COMMENTI

   Diversi i riferimenti  storici in questo romanzo, e in particolare quelle che riguardano re Ferdinando IV; infatti il protagonista principale del racconto, il figlio del diavolo Gabriele, è un figlio del re Lazzarone. In un altro romanzo di Mastriani, nella Medea di Portamedina, ci troviamo come protagonista, una figlia illegittima di questo re, Coletta Esposito, che al contrario di Gabriele, che viene allevato dalla madre naturale Giuditta, appena nata, viene messa nella Ruota dell’Annunziata.

   Di re Ferdinando viene descritto l’aneddoto del pranzo a base di fagiani, che offrì al suo confessore spirituale, per giustificare la sua cattiva condotta, nei confronti della regina Carolina, per le sue numerose scappatelle amorose: «Ma mi perdoni la Maestà vostra se io ardisca osservare che, quantunque il fagiano sia il più dilettoso mangiare, ciò non di meno, un’altra colazione come questa e d io detesterei i fagiani per tutta la mia vita – Bravo! esclama il re – quantunque la regina Carolina sia la più bella delle donne, sono ormai venti anni ch’io mangio sempre Carolina!». [1]

   Viene citato anche il supplizio della Sanfelice, nel capitolo «Mastro Donato» appellativo di colui che era addetto al servizio di boia: «Uno dei giorni più tristi della sua vita sì fu quello in cui, cauto infermo, non potè prestarsi alla decollazione di Luisa Sanfelice». [2]

   Di Gioacchino Murat, che nel periodo di svolgimento della trama era re di Napoli, un intero capitolo viene dedicato ad un sito che questo sovrano, aveva voluto creare nella città; un qualcosa di simile, già c’era in Francia: «Il giardino di Tivoli al vico Freddo era uno dei siti più frequentati da’forestieri si trovava: vi si passavano piacevolmente le ore. Il governo francese avea voluto crear quivi qualche cosa di simile a’pubblici divertimenti all’aria aperta così accorsati in Francia». [3]

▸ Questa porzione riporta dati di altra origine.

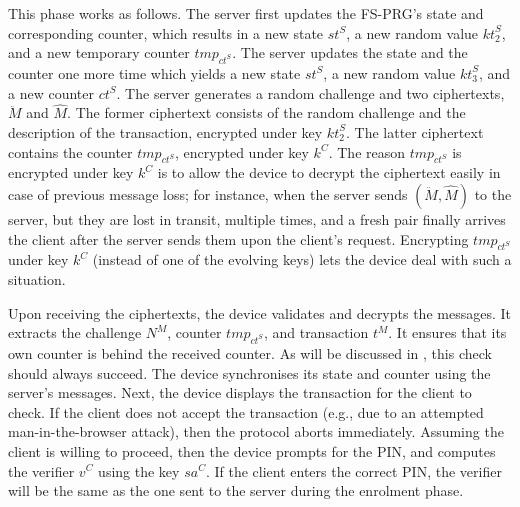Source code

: \documentclass[runningheads]{llncs}
\newcommand{\sss}{\scriptscriptstyle}
\newcommand{\nonce}{\ensuremath{{N}}}
\newcommand{\keyt}{\ensuremath{{kt}}}
\newcommand{\counter}{\ensuremath{{ct}}}
\newcommand{\pin}{\ensuremath{\mathsf{PIN}}}
\newcommand{\salt}{\ensuremath{{sa}}}
\newcommand{\trans}{\ensuremath{{t}}}
\renewcommand{\verifier}{\ensuremath{{v}}}
\renewcommand{\state}{\ensuremath{{st}}}
\newcommand{\VC}[1]{\ensuremath{#1^{\sss C}}}
\newcommand{\VS}[1]{\ensuremath{#1^{\sss S}}}
\newcommand{\VM}[1]{\ensuremath{#1^{\sss M}}}
\newcommand{\tmp}{\ensuremath{{tmp}}}
\begin{document}




This phase works as follows. The server first updates the FS-PRG's state and corresponding counter, which results in a new state \VS{\state}, a new random value  \VS{\keyt_{\sss 2}}, and a new temporary counter $\tmp_{\VS{\counter}}$. The server updates the state and the counter one more time which yields a new state \VS{\state}, a new random value \VS{\keyt_{\sss 3}}, and a new counter \VS{\counter}. The server generates a random challenge and two ciphertexts, $\ddot M$ and $\hat M$. The former ciphertext consists of the random challenge and the description of the transaction, encrypted under key \VS{\keyt_{\sss 2}}. The latter ciphertext contains the counter $\tmp_{\VS{\counter}}$, encrypted under key $\VC{k}$. The reason $\tmp_{\VS{\counter}}$ is encrypted under key $\VC{k}$ is to allow the device to decrypt the ciphertext easily 
in case of previous message loss; for instance, when the server sends $(\ddot M, \hat M)$ to the server, but they are lost in transit, multiple times, and a fresh pair finally arrives the client after the server sends them upon the client's request. Encrypting $\tmp_{\VS{\counter}}$ under key $\VC{k}$ (instead of one of the evolving keys) lets the device deal with such a situation. 




Upon receiving the ciphertexts, the device validates and decrypts the messages. It extracts the challenge \VM{\nonce}, counter $\tmp_{\VS{\counter}}$, and transaction \VM{\trans}. It ensures that its own counter is behind the received counter. As will be discussed in , this check should always succeed. The device synchronises its state and counter using the server's messages. Next, the device displays the transaction for the client to check. If the client does not accept the transaction (e.g., due to an attempted man-in-the-browser attack), then the protocol aborts immediately. Assuming the client is willing to proceed, then the device prompts for the PIN, and computes the verifier \VC{\verifier} using the key \VC{\salt}. If the client enters the correct PIN, the verifier will be the same as the one sent to the server during the enrolment phase.
\end{document}
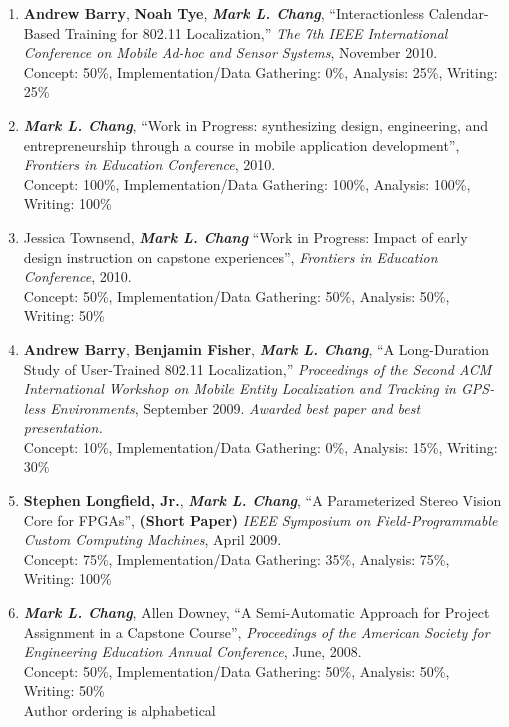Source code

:\documentclass[line]{res}
\begin{document}
\begin{resume}
\begin{enumerate}
		\item \textbf{Andrew Barry}, \textbf{Noah Tye}, \textbf{\textit{Mark L. Chang}}, ``Interactionless Calendar-Based Training for 802.11 Localization,'' \textit{The 7th IEEE International Conference on Mobile Ad-hoc and Sensor Systems}, November 2010.\\
		Concept: 50\%, Implementation/Data Gathering: 0\%, Analysis: 25\%, Writing: 25\%
		
		\item \textbf{\textit{Mark L. Chang}}, ``Work in Progress: synthesizing design, engineering, and entrepreneurship through a course in mobile application development'', \textit{Frontiers in Education Conference}, 2010.\\
		Concept: 100\%, Implementation/Data Gathering: 100\%, Analysis: 100\%, Writing: 100\%
		
		\item Jessica Townsend, \textbf{\textit{Mark L. Chang}} ``Work in Progress: Impact of early design instruction on capstone experiences'', \textit{Frontiers in Education Conference}, 2010.\\
		Concept: 50\%, Implementation/Data Gathering: 50\%, Analysis: 50\%, Writing: 50\%
		
		\item \textbf{Andrew Barry}, \textbf{Benjamin Fisher}, \textbf{\textit{Mark L. Chang}}, ``A Long-Duration Study of User-Trained 802.11 Localization,'' \emph{Proceedings of the Second ACM International Workshop on Mobile Entity Localization and Tracking in GPS-less Environments}, September 2009. \textit{Awarded best paper and best presentation.}\\
		Concept: 10\%, Implementation/Data Gathering: 0\%, Analysis: 15\%, Writing: 30\%
		
		\item \textbf{Stephen Longfield, Jr.}, \textbf{\textit{Mark L. Chang}}, ``A Parameterized Stereo Vision Core for \mbox{FPGAs}'', \textbf{(Short Paper)} \emph{IEEE Symposium on Field-Programmable Custom Computing Machines}, April 2009.\\
		Concept: 75\%, Implementation/Data Gathering: 35\%, Analysis: 75\%, Writing: 100\%
		
		\item \textbf{\textit{Mark L. Chang}}, Allen Downey, ``A Semi-Automatic Approach for Project Assignment in a Capstone Course'', \emph{Proceedings of the American Society for Engineering Education Annual Conference}, June, 2008.\\
		Concept: 50\%, Implementation/Data Gathering: 50\%, Analysis: 50\%, Writing: 50\%\\
		Author ordering is alphabetical
		

\end{enumerate}
\end{resume}
\end{document}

   In questo romanzo ci troviamo alcune delle solite tematiche sociali di Mastriani, sui ricchi:  «In quanto ad istruirsi, che bisogno ne hanno i ricchi? È noto che la fortuna figlia dello spirito immondo che soffia il male su la terra, si diverte ad ingrassare i maiale del genere umano ed arricchire le più bestiali delle umane creature […] a quelli che hanno più sarà dato, ed a quelli che non hanno sarà tolto anche quello che anno». [4]

   La trama del racconto non è molto complessa; essa si intreccia su quattro storie d’amore, due delle quali si concludono a buon fine.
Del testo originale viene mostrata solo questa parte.